▸ **Dataset records**
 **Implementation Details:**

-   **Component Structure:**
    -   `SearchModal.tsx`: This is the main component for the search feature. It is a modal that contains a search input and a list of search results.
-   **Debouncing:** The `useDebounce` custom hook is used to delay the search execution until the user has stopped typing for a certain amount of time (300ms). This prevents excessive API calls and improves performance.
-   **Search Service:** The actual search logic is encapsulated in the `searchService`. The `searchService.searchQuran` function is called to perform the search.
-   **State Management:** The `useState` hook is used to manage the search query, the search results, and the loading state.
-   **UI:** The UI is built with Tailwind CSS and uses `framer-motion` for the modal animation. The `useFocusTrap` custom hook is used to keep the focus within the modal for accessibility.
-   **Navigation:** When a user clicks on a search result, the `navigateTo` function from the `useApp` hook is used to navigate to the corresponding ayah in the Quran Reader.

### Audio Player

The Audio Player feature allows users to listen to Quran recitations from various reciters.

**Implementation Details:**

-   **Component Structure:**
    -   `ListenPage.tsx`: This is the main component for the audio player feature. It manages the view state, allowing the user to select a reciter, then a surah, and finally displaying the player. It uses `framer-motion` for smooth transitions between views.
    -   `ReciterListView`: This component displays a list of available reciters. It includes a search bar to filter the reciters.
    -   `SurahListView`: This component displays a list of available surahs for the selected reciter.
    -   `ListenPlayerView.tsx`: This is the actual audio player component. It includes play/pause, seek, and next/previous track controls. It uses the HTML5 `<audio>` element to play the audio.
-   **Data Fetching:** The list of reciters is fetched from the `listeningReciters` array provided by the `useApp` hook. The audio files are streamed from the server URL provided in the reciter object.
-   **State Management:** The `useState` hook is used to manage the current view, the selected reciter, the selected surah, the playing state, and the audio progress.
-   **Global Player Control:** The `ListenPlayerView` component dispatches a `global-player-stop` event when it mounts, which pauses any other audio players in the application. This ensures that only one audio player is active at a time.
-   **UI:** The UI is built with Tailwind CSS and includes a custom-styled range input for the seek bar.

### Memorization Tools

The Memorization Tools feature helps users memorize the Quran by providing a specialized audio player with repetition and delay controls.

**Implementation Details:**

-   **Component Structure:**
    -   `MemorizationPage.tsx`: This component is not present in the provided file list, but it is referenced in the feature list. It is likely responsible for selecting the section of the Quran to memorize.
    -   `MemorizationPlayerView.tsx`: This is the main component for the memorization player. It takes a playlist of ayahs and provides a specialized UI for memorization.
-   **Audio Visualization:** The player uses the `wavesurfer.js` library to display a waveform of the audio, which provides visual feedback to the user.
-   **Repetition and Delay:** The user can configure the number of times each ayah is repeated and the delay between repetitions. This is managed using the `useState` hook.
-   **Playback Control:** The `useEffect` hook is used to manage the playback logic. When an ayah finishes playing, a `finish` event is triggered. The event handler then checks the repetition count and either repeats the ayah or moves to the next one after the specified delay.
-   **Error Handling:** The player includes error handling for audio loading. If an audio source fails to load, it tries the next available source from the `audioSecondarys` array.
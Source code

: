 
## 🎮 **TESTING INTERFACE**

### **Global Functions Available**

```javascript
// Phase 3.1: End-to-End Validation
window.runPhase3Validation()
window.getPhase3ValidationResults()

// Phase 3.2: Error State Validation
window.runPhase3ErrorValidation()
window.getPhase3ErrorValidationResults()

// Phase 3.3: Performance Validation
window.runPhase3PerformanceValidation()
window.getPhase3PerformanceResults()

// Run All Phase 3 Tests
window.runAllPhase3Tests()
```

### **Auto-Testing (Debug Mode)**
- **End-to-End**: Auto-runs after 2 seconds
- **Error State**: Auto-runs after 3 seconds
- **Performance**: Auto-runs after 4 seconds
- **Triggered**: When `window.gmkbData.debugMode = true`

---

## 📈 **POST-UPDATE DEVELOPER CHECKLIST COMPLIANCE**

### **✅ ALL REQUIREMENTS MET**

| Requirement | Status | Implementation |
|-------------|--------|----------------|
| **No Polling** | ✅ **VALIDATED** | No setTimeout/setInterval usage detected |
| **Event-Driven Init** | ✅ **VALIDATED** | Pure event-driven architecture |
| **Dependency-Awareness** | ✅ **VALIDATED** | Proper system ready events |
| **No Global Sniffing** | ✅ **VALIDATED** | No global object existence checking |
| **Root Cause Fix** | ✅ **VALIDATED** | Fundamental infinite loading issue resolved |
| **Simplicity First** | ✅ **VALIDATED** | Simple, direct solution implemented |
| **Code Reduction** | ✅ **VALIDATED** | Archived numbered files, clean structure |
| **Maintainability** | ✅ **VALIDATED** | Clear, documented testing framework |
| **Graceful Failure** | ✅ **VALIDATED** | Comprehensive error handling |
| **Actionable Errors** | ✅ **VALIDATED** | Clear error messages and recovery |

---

▸ **Work task**
Find each line in the records above that contains "seconds", and copy it.

▸ **Worked solution**
- **End-to-End**: Auto-runs after 2 seconds
- **Error State**: Auto-runs after 3 seconds
- **Performance**: Auto-runs after 4 seconds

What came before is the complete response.